*Exercise prompt:* Show every line below where "minimize" can be found.

*Extracted records:*
▬▬▬▬▬▬

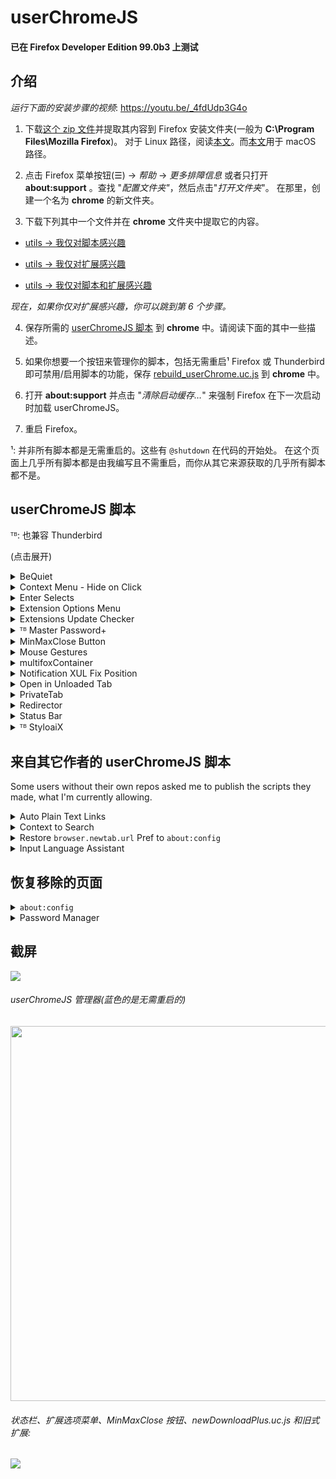 # userChromeJS

#### 已在 Firefox Developer Edition 99.0b3 上测试

## 介绍

*运行下面的安装步骤的视频*: https://youtu.be/_4fdUdp3G4o

1. 下载[这个 zip 文件](https://raw.githubusercontent.com/xiaoxiaoflood/firefox-scripts/master/fx-folder.zip)并提取其内容到 Firefox 安装文件夹(一般为 **C:\Program Files\Mozilla Firefox**)。 对于 Linux 路径，阅读[本文](https://github.com/xiaoxiaoflood/firefox-scripts/issues/8#issuecomment-467619800)。而[本文](https://github.com/xiaoxiaoflood/firefox-scripts/issues/103#issuecomment-978723534)用于 macOS 路径。

2. 点击 Firefox 菜单按钮(☰) -> *帮助* -> *更多排障信息* 或者只打开 **about:support** 。查找 "*配置文件夹"*，然后点击"*打开文件夹*"。 在那里，创建一个名为 **chrome** 的新文件夹。

3. 下载下列其中一个文件并在 **chrome** 文件夹中提取它的内容。

 - [utils → 我仅对脚本感兴趣](https://raw.githubusercontent.com/xiaoxiaoflood/firefox-scripts/master/utils_scripts_only.zip)

 - [utils → 我仅对扩展感兴趣](https://raw.githubusercontent.com/xiaoxiaoflood/firefox-scripts/master/utils_extensions_only.zip)

 - [utils → 我仅对脚本和扩展感兴趣](https://raw.githubusercontent.com/xiaoxiaoflood/firefox-scripts/master/utils.zip)

*现在，如果你仅对扩展感兴趣，你可以跳到第 6 个步骤。*

4. 保存所需的 [userChromeJS 脚本](https://github.com/xiaoxiaoflood/firefox-scripts/tree/master/chrome) 到 **chrome** 中。请阅读下面的其中一些描述。

5. 如果你想要一个按钮来管理你的脚本，包括无需重启¹ Firefox 或 Thunderbird 即可禁用/启用脚本的功能，保存 [rebuild_userChrome.uc.js](https://raw.githubusercontent.com/xiaoxiaoflood/firefox-scripts/master/chrome/rebuild_userChrome.uc.js) 到 **chrome** 中。

6. 打开 **about:support** 并点击 "*清除启动缓存…*" 来强制 Firefox 在下一次启动时加载 userChromeJS。

7. 重启 Firefox。

¹: 并非所有脚本都是无需重启的。这些有 `@shutdown` 在代码的开始处。 在这个页面上几乎所有脚本都是由我编写且不需重启，而你从其它来源获取的几乎所有脚本都不是。

## userChromeJS 脚本
ᵀᴮ: 也兼容 Thunderbird

(点击展开)
<details>
  <summary>BeQuiet</summary>
 The main purpose of this script is to control media without having to select the tab playing it. So I can play/pause a YouTube video or skip to the next song in Deezer while browsing Reddit, for example.
 Three hotkeys are defined by this script: Ctrl+Alt+S to play/pause, Ctrl+Alt+D to next song and Ctrl+Alt+A to previous song.

  Besides that, no more than one tab should play audio at the same time. Each tab paused by another tab that starts playing is added to a stack. So if I open a new YouTube video while there's already one playing, the new tab starts playing and the other is paused. When the video ends or when I pause it, the first YouTube tab resumes playing.

 As for now, I only added support for a few sites, like Deezer, Spotify and YouTube. I chose not to support next/previous in YouTube, only play/pause.

  [下载链接](https://raw.githubusercontent.com/xiaoxiaoflood/firefox-scripts/master/chrome/BeQuiet.uc.js). 
</details>
<details>
  <summary>Context Menu - Hide on Click</summary>
 For super lazy like me. On Linux, at least on my setup, if you open contextmenu by right-clicking, but give up while still haven't moved the cursor, you can't close it by left-clicking, you need to move away first because the point behind cursor is part of contextmenu. This script fixes it by setting contextmenu starting position 1px away from cursor.

 When I was a Windows 10 user I didn't need this script.

  [下载链接](https://raw.githubusercontent.com/xiaoxiaoflood/firefox-scripts/master/chrome/contextHideOnClick.uc.js). 
</details>
<details>
  <summary>Enter Selects</summary>
  Have you ever been frustrated because you wanted Firefox to autofill "https://www.youtube.com/feed/subscriptions" when you type "youtube" in location bar? That's because Firefox only autofills domains, so it will never go further than just "https://www.youtube.com/". Also because of this, Firefox will never autofill "https://www.reddit.com/r/firefox/" when you type "firefox", no matter how many times you've visited that page.

  I don't like this. Firefox should be smart to always prioritize the page with higher "visit score" in browser history. That's what this script fixes. It preselects the first suggestion from address bar. For instance, if this page is the first suggestion when you type "xiaoxiaoflood", you don't need to press down arrow key before Enter.

  Pages you often visit always rise to the first position, so accessing any frequent page will be as easy as typing no more than three chars + Enter, like just "you" + Enter to load YouTube Feed directly instead of YouTube homepage. It's even possible to teach Firefox to select YouTube Feed with "y" and YouTube Homepage with "yo", it's just a matter of practice.

  This script replaces urlbar autocomplete, so `browser.urlbar.autoFill` is disabled on install. If at any time you miss domain autofill, you still sort of can achieve that by pressing Tab IF the domain of first suggestion matches what you've typed so far. Example: you typed "*git*" and the first suggestion is from *github.com*. Pressing Tab key will autocomplete the domain even if the first suggestion is not just github.com - it may be github.com/whatever. But if the typed input doesn't match the domain of the first suggestion, then Tab key will have default behavior of selecting next suggestion just like down arrow key.

  [下载链接](https://raw.githubusercontent.com/xiaoxiaoflood/firefox-scripts/master/chrome/enterSelects.uc.js). 
</details>
<details>
  <summary>Extension Options Menu</summary>
  A single toolbar button to manage all your extensions. It opens a menu listing each extension. Left-click to open Options from the hovered addon, right-click to enable/disable, Ctrl + right-click to uninstall. Hover anywhere on the menu to see more.

  截屏:

  ![](https://i.imgur.com/FWs3pYl.png)

  [下载链接](https://raw.githubusercontent.com/xiaoxiaoflood/firefox-scripts/master/chrome/extensionOptionsMenu.uc.js).
</details>
<details>
  <summary>Extensions Update Checker</summary>
  Firefox checks for available updates every 24 hours. You can disable autoinstall updates, but then you'll only know there are available updates if you manually open Add-ons Manager. This script:

  - Disables autoinstall updates for every addon.
  - Just after the daily check, if there's an update available it will open Add-ons Manager directly in "Available Updates" view, so that you can track changes before updating (you can click on the extension, then click "Release Notes" button).
  - You can fill `ignoreList` if you are deliberately using an outdated version of an extension and don't want to be notified that an update is available.

  [下载链接](https://raw.githubusercontent.com/xiaoxiaoflood/firefox-scripts/master/chrome/extensionsUpdateChecker.uc.js).
</details>
<details>
  <summary>ᵀᴮ Master Password+</summary>
  Locks Firefox with password. This will prompt the password on browser startup or anytime when you lock it with Ctrl+Alt+Shift+W.

  You need to set a master password in <i>Firefox Options > Privacy & Security > [×] Use a Primary Password</i>.

  If you're a Linux KDE Plasma user like me, you might want to install my other script **Notification XUL Fix Position**.

  [下载链接](https://raw.githubusercontent.com/xiaoxiaoflood/firefox-scripts/master/chrome/masterPasswordPlus.uc.js).  

  锁定:
  ![](https://i.imgur.com/cE3sUGT.png)

  未锁定:
  ![](https://i.imgur.com/KOkEJq5.png)
</details>
<details>
  <summary>MinMaxClose Button</summary>
  Toolbar button to replace native window buttons (minimize, maximize and close). I'm a Windows user and use Sidebery (vertical tabbar) with hidden titlebar, so I need this.

 - <i>Left-click</i> to minimize (so I can't close it accidentally).

 - <i>Right-click</i> to close.

 - <i>Middleclick</i> restores to fixed position/size (edit script code with your preferred values). If you want to restore to previous position/size, use <i>Shift + Middleclick</i>.

  ![](https://raw.githubusercontent.com/xiaoxiaoflood/firefox-scripts/master/screenshots/minmaxclose.png)

  [下载链接](https://raw.githubusercontent.com/xiaoxiaoflood/firefox-scripts/master/chrome/minMaxCloseButton.uc.js).
</details>
<details>
  <summary>Mouse Gestures</summary>
  More powerful than any mouse gestures WebExtensions. But it doesn't have user interface and I have only included actions I use, so unless the default set of actions suits you, knowledge in JavaScript is required to write extra actions. However, it's easy to change gestures for available actions. You can view default gestures at the beginning of the code (search for <code>GESTURES:</code>). Some of them:

 - <b>Hold right-click, then roll mouse wheel up or down</b> to switch to next/previous tab.
 - <b>Hold right-click, move down and release</b> to scroll to bottom of the page (or move up to go the top). If the cursor was over an image, moving down will open a new tab for reverse image Google search instead of scrolling to bottom.
 - <b>Hold right-click, then left-click</b> to switch to the last selected tab.
 - <b>Hold left-click, then right-click</b> to reload current tab.
 - <b>Hold right-click, then middle-click (wheel button)</b> to close current tab.
 - <b>Hold right-click, move left and release</b> to copy URL of link or media under the cursor.
 - <b>Hold right-click, move right and release</b> to open a new tab with the link or media under the cursor.
 - <b>Hold middle-click, move left and release</b> to copy selected text or image under the cursor.
 - <b>Hold middle-click, move right and release</b> to paste.
 - <b>Hold left-click, then press forward button</b> (for mouse with extra buttons) to switch to next group/panel (specific compatibility with <b>Sidebery</b> extension).

 Gestures are cumulative if possible, so right-click (hold) + left-click + left-click + left-click will toggle between the two most recently used tabs.

 Advantages over existing extensions:
 - Extensions can't run over Firefox interface, so gestures don't work over Firefox toolbars.
 - Extensions can't run on privileged pages like <i>about:config</i> and <i>view-source</i>.
 - Extensions need the page to start loading to run, causing gestures to fail sometimes.
 - Extensions can't set gestures for 4th and 5th mouse buttons (Back and Forward).
 - Unlike extensions that are limited by existing APIs, userChromeJS has unrestricted access to Firefox internals, so you can do almost whatever you want if you write code for that.

  [下载链接](https://raw.githubusercontent.com/xiaoxiaoflood/firefox-scripts/master/chrome/mouseGestures.uc.js).
</details>
<details>
  <summary>multifoxContainer</summary>
  When Firefox introduced containers, I created this script to get some features that I missed from Multifox, the legacy addon that implemented "containers" years before Firefox having this feature by default.
  Since then, Firefox has added some things this script had, so I removed them. But I still use it for two things:

  - New tabs (Ctrl+T or New Tab button) inherits the container of current tab (except for Private Tabs).
  
  - The label in urlbar serves as menubutton to reopen current tab in other container. With left click, current tab is replaced. With middleclick, a new tab is opened without closing the other one.

  ![](https://i.imgur.com/BE7oPcu.png)

  [下载链接](https://raw.githubusercontent.com/xiaoxiaoflood/firefox-scripts/master/chrome/multifoxContainer.uc.js).
</details>
<details>
  <summary>Notification XUL Fix Position</summary>

  On Linux, Firefox reuses OS native backend to display notifications. This affects my other script **Master Password+** which should prevent notification leakage when in locked state. So just set `alerts.useSystemBackend = false` for Firefox to use its own backend (XUL) to display notifications.

 But Firefox has a bug, at least for KDE Plasma users like me, causing XUL notification popups to show up at wrong place. I use taskbar at bottom just like it's on Windows, so notification should emerge at bottom right, but it's appearing at top right. This tiny script fixes that.

  [下载链接](https://raw.githubusercontent.com/xiaoxiaoflood/firefox-scripts/master/chrome/notificationPosition.uc.js).
</details>
<details>
  <summary>Open in Unloaded Tab</summary>
  Creates an item in contextmenu to open links/bookmarks/history in unloaded tabs, i.e. the tab is created, but it will only load when selected. Just like unloaded tabs when you start Firefox recovering tabs from previous usage.
 So you can, for example, open multiple related YouTube videos and load them one by one. Or open an entire bookmark folder in tabs without freezing the browser, since tab content will load on demand.

  [下载链接](https://raw.githubusercontent.com/xiaoxiaoflood/firefox-scripts/master/chrome/openInUnloadedTab.uc.js).
</details>
<details>
  <summary>PrivateTab</summary>
  Fx 77 blocked the ability to open private tabs in non-private windows, previously possible with Private Tab addon. So I decided to write this script as a replacement. You can change some minor settings at the beginning of the code.

  ![](https://raw.githubusercontent.com/xiaoxiaoflood/firefox-scripts/master/screenshots/privatetab.png)

  [下载链接](https://raw.githubusercontent.com/xiaoxiaoflood/firefox-scripts/master/chrome/privateTab.uc.js).
</details>
<details>
  <summary>Redirector</summary>
  Requires basic JS skills to write rules using regex.

  The main difference between this and extensions like [Redirector](https://addons.mozilla.org/en-US/firefox/addon/redirector/) it that these Firefox extensions record both pre-redirect and final URLs in history. I want it to record just the final URL.

  This script can also do more complex things like running a JS function with regex results.

  Finally, the main reason why I wrote this was to integrate it with [Link Status Redux](https://github.com/xiaoxiaoflood/firefox-scripts/tree/master/extensions/linkstatusredux). When I point the mouse to a link that I've already visited, LSR displays the time of last visit. This is extremely useful for me to know if I have already visited the page and to track changes since last visit.

  LSR uses Redirector rules to replace links directly in page (Redirector extension doesn't do this, it redirects only when you try to load the URL). And many URLs have gibberish at the end, so I have rules to remove them, then the URL remains clean and LST can track last visit correctly (because the gibberish is different every time, generating different URLs).

  注意: the list of rules in the script is just an example, mine is much bigger.

  [下载链接](https://raw.githubusercontent.com/xiaoxiaoflood/firefox-scripts/master/chrome/redirector.uc.js).
</details>
<details>
  <summary>Status Bar</summary>
  Brings back the good old status bar (also known as Addon Bar) at the bottom, with status text plus any buttons you want.

  Screenshots:

  ![](https://i.imgur.com/2EBQyjE.png)

  ![](https://i.imgur.com/zoX79TT.png)

  [下载链接](https://raw.githubusercontent.com/xiaoxiaoflood/firefox-scripts/master/chrome/status-bar.uc.js).
</details>
<details>
  <summary>ᵀᴮ StyloaiX</summary>
  UserStyle manager to reskin Firefox window and websites. Replacement for legacy Stylish. More convenient than userChrome.css and userContent.css, as it has a powerful editor with instant preview, error checking, code autocomplete and you can enable/disable individual styles without restarting Firefox.

  截屏 (是的，我正在使用旧的 Stylish 图标):

  ![](https://raw.githubusercontent.com/xiaoxiaoflood/firefox-scripts/master/screenshots/styloaix-editor.png)

  ![](https://raw.githubusercontent.com/xiaoxiaoflood/firefox-scripts/master/screenshots/styloaix-button.png)

  [下载链接 - 提取它到 chrome 文件夹中](https://raw.githubusercontent.com/xiaoxiaoflood/firefox-scripts/master/chrome/styloaix.zip).
</details>

## 来自其它作者的 userChromeJS 脚本

Some users without their own repos asked me to publish the scripts they made, what I'm currently allowing.

<details>
  <summary>Auto Plain Text Links</summary>
  Firefox's default context menu will allow you to open plain text links if you select them first. This small addon automatically detects simple http and ftp plain text links when you right-click without needing you to select them first, then passes that URL on to the default Firefox menu items for opening them.

  [下载链接 - 在  chrome 文件夹中提取它](https://raw.githubusercontent.com/xiaoxiaoflood/firefox-scripts/master/chrome/autoPlainTextLinks.zip).
</details>

<details>
  <summary>Context to Search</summary>
  With this script, when you choose Search from the context menu (with text selected), instead of immediately searching it will just put the selected text in the search bar so you can edit it and choose the search engine before searching.

  [下载链接](https://raw.githubusercontent.com/xiaoxiaoflood/firefox-scripts/master/chrome/contextToSearch.uc.js).
</details>

<details>
 <summary>Restore <code>browser.newtab.url</code> Pref to <code>about:config</code></summary>
 This script restores the <code>browser.newtab.url</code> preference to <code>about:config</code>. Using this preference, you can set whatever you like as your New Tab page, including things like <code>file://</code> URLs that don't work with new tab override extensions. Once you install the script, just set the preference in <code>about:config</code> and it should work automatically. Make sure you don't have any other new tab extensions, or it might not work.

 (由 [TheRealPSV](https://github.com/TheRealPSV) 编写)

  [下载链接](https://raw.githubusercontent.com/xiaoxiaoflood/firefox-scripts/master/chrome/newtab-aboutconfig.uc.js).
</details>

<details>
 <summary>Input Language Assistant</summary>
 this script is based on <code>Input Language Assistant</code> legacy extension. when you click on address bar, this script automatically changes your input language to English and once you press enter or click anywhere else, it will restore your input language to the previous language.
 note: this script is not restartless. if you want to enable or disable this script you need to restart browser.

 (由 [siamak2](https://github.com/siamak2) 编写)

 [下载链接](https://raw.githubusercontent.com/xiaoxiaoflood/firefox-scripts/master/chrome/inputLanguageAssistant.uc.js).
</details>

## 恢复移除的页面

<details>
  <summary><code>about:config</code></summary>
  The new <code>about:config</code> is way worse than the classic page. Although the new version was introduced in Fx 71, the old one was still accessible for a while via direct URL, but it was removed in Fx 87. To continue using it, save all three files from the link below, then bookmark the following URL:

  <i>chrome://userchromejs/content/aboutconfig/aboutconfig.xhtml</i>

 → [about:config folder](https://github.com/xiaoxiaoflood/firefox-scripts/tree/master/chrome/utils/aboutconfig)
</details>

<details>
  <summary>Password Manager</summary>
  I don't like the new password manager and the old one was removed in Fx 77. I'm still using it. If you want it too, save all three files from the link below, so that you can access the old password manager using the following URL (bookmark it):

 <i>chrome://userchromejs/content/passwordmgr/passwordManager.xhtml</i>

 → [Password Manager folder](https://github.com/xiaoxiaoflood/firefox-scripts/tree/master/chrome/utils/passwordmgr)
</details>

## 截屏

<img src="https://raw.githubusercontent.com/xiaoxiaoflood/firefox-scripts/master/screenshots/folder.png">

###### userChromeJS 管理器(蓝色的是无需重启的)
<img src="https://raw.githubusercontent.com/xiaoxiaoflood/firefox-scripts/master/screenshots/rebuild_userChrome.png" height="600">

###### 状态栏、扩展选项菜单、MinMaxClose 按钮、newDownloadPlus.uc.js 和旧式扩展:
<img  src="https://raw.githubusercontent.com/xiaoxiaoflood/firefox-scripts/master/screenshots/window.png">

▬▬▬▬▬▬

*Solution to this problem:*
  Toolbar button to replace native window buttons (minimize, maximize and close). I'm a Windows user and use Sidebery (vertical tabbar) with hidden titlebar, so I need this.
 - <i>Left-click</i> to minimize (so I can't close it accidentally).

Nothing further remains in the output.